Tartu zeigt sich in ganz anderem Licht als Tallinn. Es ist ein klarer Tag, die Sonne scheint. Wo Tallinn Mittelalter ausströmt, ist Tartu eher Klassizismus in der Innenstadt. Aber vor allem Universitätsstadt.




Die Hochschulgebäude sind in der ganzen Stadt verteilt, gefühlt gibt es nur junge Leute hier. Der Bürgermeister erzählt nachher, 100.000 Einwohner, dazu 20.000 Studierende bzw. 50 % der Einwohner unter 35. Viele der Studierenden bleiben nach Abschluss des Studiums also da, finden Arbeit, auch in den Start-Ups, wegen denen wir nach Estland gereist sind.


Nicht nur Tallinn, auch Tartu hat Weltkulturerbe. In der alten Sternwarte der Universität Dorpat (wie Tartu damals hieß) ist ein Punkt des Struve-Bogens verankert. Damit wurde Anfang des 19. Jahrhunderts (um 1810 herum) begonnen die Erdkrümmung zu berechnen. Im Prinzip obercool. Mathematik eingeschrieben in die reale Welt, in geographische Entfernungen.

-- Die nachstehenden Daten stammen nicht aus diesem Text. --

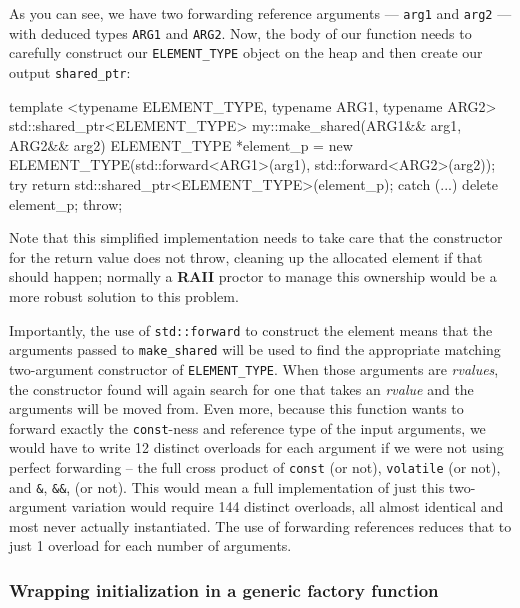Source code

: \noindent As you can see, we have two forwarding reference arguments ---
\texttt{arg1} and \texttt{arg2} --- with deduced types \texttt{ARG1} and
\texttt{ARG2}. Now, the body of our function needs to carefully
construct our \texttt{ELEMENT\_TYPE} object on the heap and then create
our output \texttt{shared\_ptr}:

\begin{emcppslisting}
template <typename ELEMENT_TYPE, typename ARG1, typename ARG2>
std::shared_ptr<ELEMENT_TYPE> my::make_shared(ARG1&& arg1, ARG2&& arg2)
{
    ELEMENT_TYPE *element_p = new ELEMENT_TYPE(std::forward<ARG1>(arg1),
                                               std::forward<ARG2>(arg2));
    try
    {
        return std::shared_ptr<ELEMENT_TYPE>(element_p);
    }
    catch (...)
    {
        delete element_p;
        throw;
    }
}
\end{emcppslisting}

\noindent Note that this simplified implementation needs to take care that the
constructor for the return value does not throw, cleaning up the
allocated element if that should happen; normally a \textbf{RAII}
proctor to manage this ownership would be a more robust solution to this
problem.

Importantly, the use of \texttt{std::forward} to construct the element
means that the arguments passed to \texttt{make\_shared} will be used to
find the appropriate matching two-argument constructor of
\texttt{ELEMENT\_TYPE}. When those arguments are \emph{rvalues}, the
constructor found will again search for one that takes an \emph{rvalue}
and the arguments will be moved from. Even more, because this function
wants to forward exactly the \texttt{const}-ness and reference type of
the input arguments, we would have to write 12 distinct overloads for
each argument if we were not using perfect forwarding -- the full cross
product of \texttt{const} (or not), \texttt{volatile} (or not), and
\texttt{\&}, \texttt{\&\&}, (or not). This would mean a full
implementation of just this two-argument variation would require 144
distinct overloads, all almost identical and most never actually
instantiated. The use of forwarding references reduces that to just 1
overload for each number of arguments.

\subsubsection[Wrapping initialization in a generic factory function]{Wrapping initialization in a generic factory function}\label{wrapping-initialization-in-a-generic-factory-function}

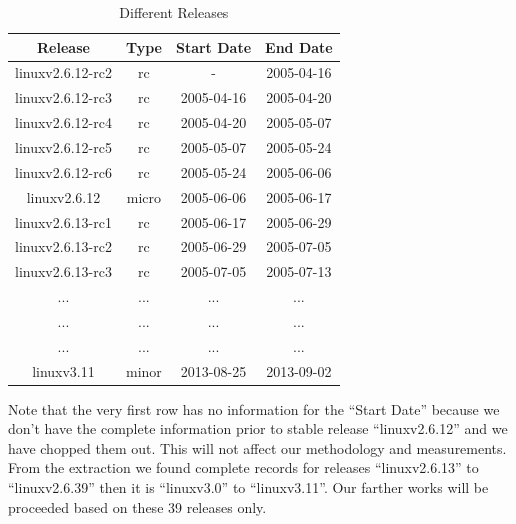 \documentclass{acm_proc_article-sp}
\begin{document}
\begin{table}[ht]
\caption{Different Releases}  	%
\centering 						%
\begin{tabular}{c c c c}				%
\hline\hline						%
Release & Type & Start Date & End Date \\ [0.5ex]
\hline 							%
linuxv2.6.12-rc2 	& rc       	& - & 2005-04-16 \\
linuxv2.6.12-rc3 	& rc       	& 2005-04-16 	& 2005-04-20 \\
linuxv2.6.12-rc4 	& rc       	& 2005-04-20 	& 2005-05-07 \\
linuxv2.6.12-rc5 	& rc       	& 2005-05-07 	& 2005-05-24 \\
linuxv2.6.12-rc6 	& rc       	& 2005-05-24 	& 2005-06-06 \\
linuxv2.6.12     	& micro 		& 2005-06-06 	& 2005-06-17 \\
linuxv2.6.13-rc1 	& rc       	& 2005-06-17 	& 2005-06-29 \\
linuxv2.6.13-rc2 	& rc       	& 2005-06-29 	& 2005-07-05 \\
linuxv2.6.13-rc3 	& rc       	& 2005-07-05 	& 2005-07-13 \\
...			     	& ...	   	& ... 		    & ...\\
...			     	& ...	   	& ... 		    & ... \\
...			     	& ...	   	& ... 		    & ... \\
linuxv3.11          	& minor 	& 2013-08-25 		& 2013-09-02 \\
[1ex]							%
\hline 							%
\end{tabular}
\label{table:nonlin} 			%
\end{table}

Note that the very first row has no information for the ``Start Date'' because we don't have the  complete information prior to stable release ``linuxv2.6.12'' and we have chopped them out. This will not affect our methodology and measurements. From the extraction we found complete records for releases ``linuxv2.6.13'' to ``linuxv2.6.39'' then it is ``linuxv3.0'' to ``linuxv3.11''. Our farther works will be proceeded based on these 39 releases only.
\end{document}
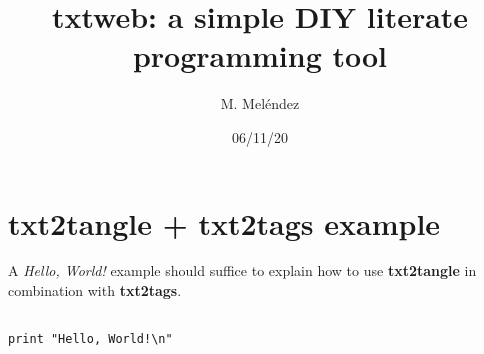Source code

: \documentclass{article}
\title{txtweb: a simple DIY literate programming tool}
\author{M. Meléndez}
\begin{document}
\date{06/11/20}
\maketitle
\clearpage


\section*{txt2tangle + txt2tags example}

A \textit{Hello, World!} example should suffice to
explain how to use \textbf{txt2tangle} in combination
with \textbf{txt2tags}.

\begin{verbatim}

print "Hello, World!\n"

\end{verbatim}

\end{document}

Ein wissenschaftliches Messinstrument ziemlicher Größe.



Der Urahn der Mädchen war von 1858 bis 1863 Professor für Ethnologie, Geographie und Geschichte in Dorpat. Erst Zeit seines Lebens haben sich die Professionen richtig getrennt, so dass er in Dorpat 1863-69 Professor nur für Geschichte war; und nach der Flucht von 1874 bis zur Eremitierung 1907 in Kiel ebenfalls (und Dekan 1863-67 in Dorpat und später 1878/79 Rektor in Kiel, aber das ist eine andere Geschichte).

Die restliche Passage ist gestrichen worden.